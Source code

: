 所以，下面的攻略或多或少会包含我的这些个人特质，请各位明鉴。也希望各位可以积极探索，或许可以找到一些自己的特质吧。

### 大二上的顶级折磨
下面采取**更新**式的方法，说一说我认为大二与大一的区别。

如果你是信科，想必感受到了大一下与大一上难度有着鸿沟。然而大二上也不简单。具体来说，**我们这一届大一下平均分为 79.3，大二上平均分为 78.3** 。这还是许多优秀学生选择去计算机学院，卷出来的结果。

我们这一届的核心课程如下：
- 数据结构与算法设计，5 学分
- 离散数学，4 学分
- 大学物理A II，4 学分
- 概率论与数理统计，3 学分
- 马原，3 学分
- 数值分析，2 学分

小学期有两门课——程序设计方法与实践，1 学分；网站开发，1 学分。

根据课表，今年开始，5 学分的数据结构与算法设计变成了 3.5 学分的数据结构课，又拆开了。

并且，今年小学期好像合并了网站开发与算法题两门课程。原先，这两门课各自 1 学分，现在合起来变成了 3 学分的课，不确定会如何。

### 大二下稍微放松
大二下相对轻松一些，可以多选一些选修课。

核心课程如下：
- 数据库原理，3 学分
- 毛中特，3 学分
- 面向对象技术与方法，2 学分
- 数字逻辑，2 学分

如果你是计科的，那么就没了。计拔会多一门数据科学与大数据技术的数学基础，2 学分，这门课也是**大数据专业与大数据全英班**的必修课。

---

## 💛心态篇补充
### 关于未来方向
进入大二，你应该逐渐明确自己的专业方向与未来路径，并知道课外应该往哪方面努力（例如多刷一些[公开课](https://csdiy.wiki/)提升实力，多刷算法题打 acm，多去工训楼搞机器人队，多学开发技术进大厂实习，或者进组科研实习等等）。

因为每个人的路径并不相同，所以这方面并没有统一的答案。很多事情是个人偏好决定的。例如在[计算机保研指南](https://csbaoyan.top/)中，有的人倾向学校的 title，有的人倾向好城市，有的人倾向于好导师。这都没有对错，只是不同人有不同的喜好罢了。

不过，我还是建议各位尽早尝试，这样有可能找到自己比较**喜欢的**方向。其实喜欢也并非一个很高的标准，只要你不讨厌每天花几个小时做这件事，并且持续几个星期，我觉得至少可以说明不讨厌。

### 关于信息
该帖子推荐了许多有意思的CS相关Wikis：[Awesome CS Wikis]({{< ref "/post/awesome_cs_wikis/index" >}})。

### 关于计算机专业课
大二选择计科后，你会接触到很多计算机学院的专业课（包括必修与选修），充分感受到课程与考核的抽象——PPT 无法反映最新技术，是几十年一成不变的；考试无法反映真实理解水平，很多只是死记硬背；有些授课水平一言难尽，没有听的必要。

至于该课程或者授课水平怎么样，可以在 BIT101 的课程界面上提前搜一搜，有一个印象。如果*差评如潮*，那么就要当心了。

◇ ◇ ◇ ◇

[WHAT THE TASK REQUIRES] The response must consist of the lines above, from the first one through the line containing "因为每个人的路径并不相同，所", reproduced exactly.

[EXERCISE SOLUTION]
Source code

: 所以，下面的攻略或多或少会包含我的这些个人特质，请各位明鉴。也希望各位可以积极探索，或许可以找到一些自己的特质吧。

### 大二上的顶级折磨
下面采取**更新**式的方法，说一说我认为大二与大一的区别。

如果你是信科，想必感受到了大一下与大一上难度有着鸿沟。然而大二上也不简单。具体来说，**我们这一届大一下平均分为 79.3，大二上平均分为 78.3** 。这还是许多优秀学生选择去计算机学院，卷出来的结果。

我们这一届的核心课程如下：
- 数据结构与算法设计，5 学分
- 离散数学，4 学分
- 大学物理A II，4 学分
- 概率论与数理统计，3 学分
- 马原，3 学分
- 数值分析，2 学分

小学期有两门课——程序设计方法与实践，1 学分；网站开发，1 学分。

根据课表，今年开始，5 学分的数据结构与算法设计变成了 3.5 学分的数据结构课，又拆开了。

并且，今年小学期好像合并了网站开发与算法题两门课程。原先，这两门课各自 1 学分，现在合起来变成了 3 学分的课，不确定会如何。

### 大二下稍微放松
大二下相对轻松一些，可以多选一些选修课。

核心课程如下：
- 数据库原理，3 学分
- 毛中特，3 学分
- 面向对象技术与方法，2 学分
- 数字逻辑，2 学分

如果你是计科的，那么就没了。计拔会多一门数据科学与大数据技术的数学基础，2 学分，这门课也是**大数据专业与大数据全英班**的必修课。

---

## 💛心态篇补充
### 关于未来方向
进入大二，你应该逐渐明确自己的专业方向与未来路径，并知道课外应该往哪方面努力（例如多刷一些[公开课](https://csdiy.wiki/)提升实力，多刷算法题打 acm，多去工训楼搞机器人队，多学开发技术进大厂实习，或者进组科研实习等等）。

因为每个人的路径并不相同，所以这方面并没有统一的答案。很多事情是个人偏好决定的。例如在[计算机保研指南](https://csbaoyan.top/)中，有的人倾向学校的 title，有的人倾向好城市，有的人倾向于好导师。这都没有对错，只是不同人有不同的喜好罢了。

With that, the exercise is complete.